United States v. Mark Willner, M.D.

795 F.3d 1297, 2015 WL 4604312
CourtCourt of Appeals for the Eleventh Circuit
DecidedAugust 3, 2015
Docket12-15322, 13-10533
StatusPublished
Cited by20 cases

This text of 795 F.3d 1297 (United States v. Mark Willner, M.D.) is published on Counsel Stack Legal Research, covering Court of Appeals for the Eleventh Circuit primary law. Counsel Stack provides free access to over 12 million legal documents including statutes, case law, regulations, and constitutions.

Bluebook
United States v. Mark Willner, M.D., 795 F.3d 1297, 2015 WL 4604312 (11th Cir. 2015).

Opinion

COX, Circuit Judge:

We have consolidated these two cases because we address two trials involving the same indictment and the same Medicare fraud conspiracy charges. In United States v. Mark Willner, M.D., Alberto Ayala, M.D., Vanja Abreu, Ph.D., and Hilario “Larry” Morris, Case No. 12-15322, the Defendants appeal their judgments of conviction resulting from the first trial. In United States v. Lydia Ward, Ph.D., Case No. 13-10533, the Defendant Dr. Ward appeals her judgment of conviction resulting from the second trial. We will address the first trial, and then the second. We affirm in part and reverse in part.

I. Introduction (Applicable to Both Cases)

Count 1 of the indictment (Doc. 26) references 18 U.S.C. § 1349, a conspiracy statute, and alleges that all of the Defendants in these two cases conspired to violate 18 U.S.C. § 1347, the health care fraud statute. Count 13 of the indictment is an additional charge against the Defendant Morris. Count 13 references 18 U.S.C. § 371, another conspiracy statute, and alleges that the Defendant Morris conspired to violate 42 U.S.C. § 1320a-7b(b)(1)(A) and (2)(A), the health care fraud anti-kickback statute.

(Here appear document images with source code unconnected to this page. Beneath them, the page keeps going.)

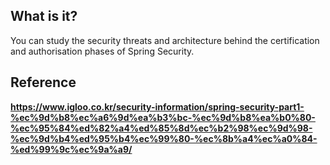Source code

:## What is it?
You can study the security threats and architecture behind the certification and authorisation phases of Spring Security.

## Reference
__https://www.igloo.co.kr/security-information/spring-security-part1-%ec%9d%b8%ec%a6%9d%ea%b3%bc-%ec%9d%b8%ea%b0%80-%ec%95%84%ed%82%a4%ed%85%8d%ec%b2%98%ec%9d%98-%ec%9d%b4%ed%95%b4%ec%99%80-%ec%8b%a4%ec%a0%84-%ed%99%9c%ec%9a%a9/__
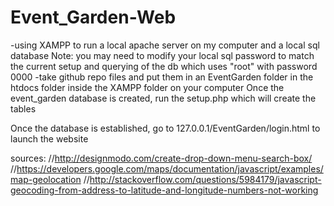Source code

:# Event_Garden-Web

-using XAMPP to run a local apache server on my computer and a local sql database
Note: you may need to modify your local sql password to match the current setup and querying of the db which uses "root" with password 0000
-take github repo files and put them in an EventGarden folder in the htdocs folder inside the XAMPP folder on your computer
Once the event_garden database is created, run the setup.php which will create the tables

Once the database is established, go to 127.0.0.1/EventGarden/login.html to launch the website

sources:
//http://designmodo.com/create-drop-down-menu-search-box/ 
//https://developers.google.com/maps/documentation/javascript/examples/map-geolocation
//http://stackoverflow.com/questions/5984179/javascript-geocoding-from-address-to-latitude-and-longitude-numbers-not-working

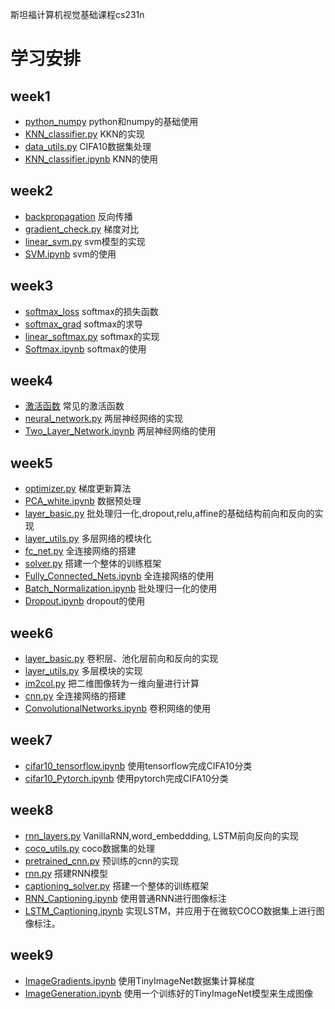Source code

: 斯坦福计算机视觉基础课程cs231n

# 学习安排

## week1
- [python_numpy](https://github.com/lizhe960118/cs231n/blob/master/python_numpy/python_and_numpy.ipynb) python和numpy的基础使用
- [KNN_classifier.py](https://github.com/lizhe960118/cs231n/blob/master/assignment1/cs231n/classifiers/KNN_classifier.py) KKN的实现
- [data_utils.py](https://github.com/lizhe960118/cs231n/blob/master/assignment1/cs231n/data_utils.py) CIFA10数据集处理
- [KNN_classifier.ipynb](https://github.com/lizhe960118/cs231n/blob/master/assignment1/KNN_classifier.ipynb) KNN的使用

## week2
- [backpropagation]() 反向传播
- [gradient_check.py](https://github.com/lizhe960118/cs231n/blob/master/assignment1/cs231n/gradient_check.py) 梯度对比
- [linear_svm.py](https://github.com/lizhe960118/cs231n/blob/master/assignment1/cs231n/classifiers/linear_svm.py) svm模型的实现
- [SVM.ipynb](https://github.com/lizhe960118/cs231n/blob/master/assignment1/LinearSVM_classifier.ipynb) svm的使用

## week3
- [softmax_loss]() softmax的损失函数
- [softmax_grad](https://juejin.im/post/5b3cd0516fb9a04fb21288df) softmax的求导
- [linear_softmax.py](https://github.com/lizhe960118/cs231n/blob/master/assignment1/cs231n/classifiers/linear_softmax.py) softmax的实现
- [Softmax.ipynb](https://github.com/lizhe960118/cs231n/blob/master/assignment1/LinearSoftmax_classifier.ipynb) softmax的使用

## week4
- [激活函数](https://zhuanlan.zhihu.com/p/21462488?refer=intelligentunit) 常见的激活函数
- [neural_network.py](https://github.com/lizhe960118/cs231n/blob/master/assignment1/cs231n/classifiers/Neural_network.py) 两层神经网络的实现
- [Two_Layer_Network.ipynb](https://github.com/lizhe960118/cs231n/blob/master/assignment1/Two_layer_network.ipynb) 两层神经网络的使用

## week5
- [optimizer.py](https://github.com/lizhe960118/cs231n/blob/master/assignment2/cs231n/optimizer.py) 梯度更新算法
- [PCA_white.ipynb](https://github.com/lizhe960118/cs231n/blob/master/assignment2/PCA_white.ipynb) 数据预处理
- [layer_basic.py](https://github.com/lizhe960118/cs231n/blob/master/assignment2/cs231n/layer_basic.py) 批处理归一化,dropout,relu,affine的基础结构前向和反向的实现
- [layer_utils.py](https://github.com/lizhe960118/cs231n/blob/master/assignment2/cs231n/layer_utils.py) 多层网络的模块化
- [fc_net.py](https://github.com/lizhe960118/cs231n/blob/master/assignment2/cs231n/classifiers/fc_net.py) 全连接网络的搭建
- [solver.py](https://github.com/lizhe960118/cs231n/blob/master/assignment2/cs231n/solver.py) 搭建一个整体的训练框架
- [Fully_Connected_Nets.ipynb](https://github.com/lizhe960118/cs231n/blob/master/assignment2/Fully_Connected_Nets.ipynb) 全连接网络的使用
- [Batch_Normalization.ipynb](https://github.com/lizhe960118/cs231n/blob/master/assignment2/Batch_Normalization.ipynb) 批处理归一化的使用
- [Dropout.ipynb](https://github.com/lizhe960118/cs231n/blob/master/assignment2/Dropout.ipynb) dropout的使用

## week6
- [layer_basic.py](https://github.com/lizhe960118/cs231n/blob/master/assignment2/cs231n/layer_basic.py) 卷积层、池化层前向和反向的实现
- [layer_utils.py](https://github.com/lizhe960118/cs231n/blob/master/assignment2/cs231n/layer_utils.py) 多层模块的实现
- [im2col.py](https://github.com/lizhe960118/cs231n/blob/master/assignment2/cs231n/im2col.py) 把二维图像转为一维向量进行计算
- [cnn.py](https://github.com/lizhe960118/cs231n/blob/master/assignment2/cs231n/classifiers/cnn.py) 全连接网络的搭建
- [ConvolutionalNetworks.ipynb](https://github.com/lizhe960118/cs231n/blob/master/assignment2/ConvolutionalNetworks.ipynb) 卷积网络的使用

## week7
- [cifar10_tensorflow.ipynb](https://github.com/lizhe960118/cs231n/blob/master/assignment2/cifar10_tensorflow.ipynb) 使用tensorflow完成CIFA10分类
- [cifar10_Pytorch.ipynb](https://github.com/lizhe960118/cs231n/blob/master/assignment2/cifar10_pytorch.ipynb) 使用pytorch完成CIFA10分类

## week8
- [rnn_layers.py]()  VanillaRNN,word_embeddding, LSTM前向反向的实现
- [coco_utils.py]() coco数据集的处理
- [pretrained_cnn.py]() 预训练的cnn的实现
- [rnn.py]() 搭建RNN模型
- [captioning_solver.py]() 搭建一个整体的训练框架
- [RNN_Captioning.ipynb]() 使用普通RNN进行图像标注
- [LSTM_Captioning.ipynb]() 实现LSTM，并应用于在微软COCO数据集上进行图像标注。

## week9
- [ImageGradients.ipynb]() 使用TinyImageNet数据集计算梯度
- [ImageGeneration.ipynb]() 使用一个训练好的TinyImageNet模型来生成图像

The Count 1 conspiracy charge alleges that the Defendants, while employed by or under contract with American Therapeutic Corporation (“American Therapeutic”), conspired with others to violate 18 U.S.C. § 1347 by submitting to Medicare on behalf of American Therapeutic and its corporate sister, American Sleep Institute *1301 (“American Sleep”), fraudulent claims for partial hospitalization services and diagnostic sleep studies. The Count 13 conspiracy charge alleges that the Defendant Morris violated 42 U.S.C. § 1320a-7b(b)(1)(A) and (2)(A) by paying or offering to pay patient brokers and referral sources to send patients to American Therapeutic. And, the indictment alleges that the amount of the claims submitted by these companies between December 2002 and when the FBI closed them in October 2010 exceeded $200 million. 1

At the first of these two trials, the jury-found Dr. Abreu, Dr. Ayala, and Dr. Will-ner guilty of the Count 1 conspiracy charge, and found Morris guilty of the Count 13 conspiracy charge. The jury could not agree as to Morris or Dr. Ward on the Count 1 conspiracy charge. 2 The district court sentenced Dr. Ayala and Dr. Willner each to ten years imprisonment. The district court sentenced Dr. Abreu to nine years imprisonment, and Morris to five years imprisonment. Morris and Dr. Ward were retried in the second trial on the Count 1 conspiracy charge. Dr. Ward was found guilty. The jury could not agree as to Morris, and the Government dismissed Count 1 against him. The district court sentenced Dr. Ward to ninety-nine months imprisonment.

Dr. Abreu moved for a judgment of acquittal under Federal Rule of Criminal Procedure 29. The only charge against Dr. Abreu is the Count 1 conspiracy charge. Dr. Abreu is also the only Defendant who challenges the sufficiency of the evidence to sustain her conviction. We will discuss facts relevant to this issue in Section IV.A.

We reverse Dr. Abreu’s conviction because we conclude that the district court erred in denying her motion for judgment of acquittal on the Count 1 conspiracy charge. We affirm the convictions of all other Defendants in both cases because we find no reversible error.

II. Medicare Coverage of Partial Hospitalization Services (Applicable to Both Cases)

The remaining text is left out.